NI-65 * DIFFERENTIATING RADIATION EFFECT AND NECROSIS FROM GLIOBLASTOMA WITH DYNAMIC SUSCEPTIBILITY CONTRAST (DSC) MRI

Abstract

BACKGROUND: In glioblastoma (GBM), pseudoprogression (PsP) appears as increased enhancement on T1-weighted imaging following concurrent chemoradiotherapy (CRT), making it difficult to distinguish from true progression. This increased enhancement, due to radiation and necrotic induced changes, is associated with effective treatment response. The goal of this study was to determine the ability of measures derived from dynamic susceptibility contrast (DSC) MRI to distinguish radiation effect (RE) and necrosis from GBM. METHODS: All patients gave informed written consent according to IRB policy. Thirty-three tissue samples from 11 previously treated patients were spatially correlated to MRI with a median = 13 days between surgery and MRI. Preload and leakage-corrected metrics of DSC-MRI were co-registered with the pre-surgical Stealth exam, and positive, median values of standardized (sRCBV) or normalized (nRCBV) relative cerebral blood volume, and normalized relative cerebral blood flow (nRCBF) were obtained within 3-mm regions precisely matched to the surgically recorded biopsy locations. Statistical analysis included generalized estimating equations (to account for multiple samples from the same subject) with receiver operator characteristic curves.

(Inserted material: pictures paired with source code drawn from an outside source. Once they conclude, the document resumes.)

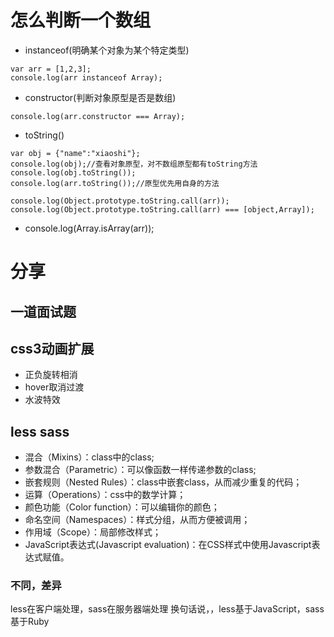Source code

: # 怎么判断一个数组

* instanceof(明确某个对象为某个特定类型)
```
var arr = [1,2,3];
console.log(arr instanceof Array);
```

* constructor(判断对象原型是否是数组)
```
console.log(arr.constructor === Array);
```

* toString()
```
var obj = {"name":"xiaoshi"};
console.log(obj);//查看对象原型，对不数组原型都有toString方法
console.log(obj.toString());
console.log(arr.toString());//原型优先用自身的方法

console.log(Object.prototype.toString.call(arr));
console.log(Object.prototype.toString.call(arr) === [object,Array]);
```

* console.log(Array.isArray(arr));



# 分享

## 一道面试题



## css3动画扩展

* 正负旋转相消
* hover取消过渡
* 水波特效


## less sass

* 混合（Mixins）：class中的class;
* 参数混合（Parametric）：可以像函数一样传递参数的class;
* 嵌套规则（Nested Rules）：class中嵌套class，从而减少重复的代码；
* 运算（Operations）：css中的数学计算；
* 颜色功能（Color function）：可以编辑你的颜色；
* 命名空间（Namespaces）：样式分组，从而方便被调用；
* 作用域（Scope）：局部修改样式；
* JavaScript表达式(Javascript evaluation)：在CSS样式中使用Javascript表达式赋值。

###  不同，差异
less在客户端处理，sass在服务器端处理
换句话说，，less基于JavaScript，sass基于Ruby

RESULTS: Gender and median age were similar between tissue groups. Pathologic diagnosis confirmed 11 samples with pure RE/Necrosis and 22 samples with pure GBM. All metrics showed significant differences between RE/Necrosis and GBM (p < 0.001). Interestingly, both sRCBV and nRCBV showed equally higher sensitivity and specificity (81.8%/90.9%, thresholds = 4287 and 1.32, respectively) than nRCBF (72.7%/81.8%, threshold = 1.13) for differentiating RE/Necrosis and GBM. CONCLUSIONS: Accurate assessment of treatment response using measures of DSC-MRI is promising, as these measures show high sensitivity and specificity for differentiating RE/Necrosis and GBM. Both nRCBV and sRCBV provide equally greater accuracy than nRCBF. Visualizing these differentiated regions on imaging could help clinicians better assess treatment response following CRT, with potential to impact treatment management decisions.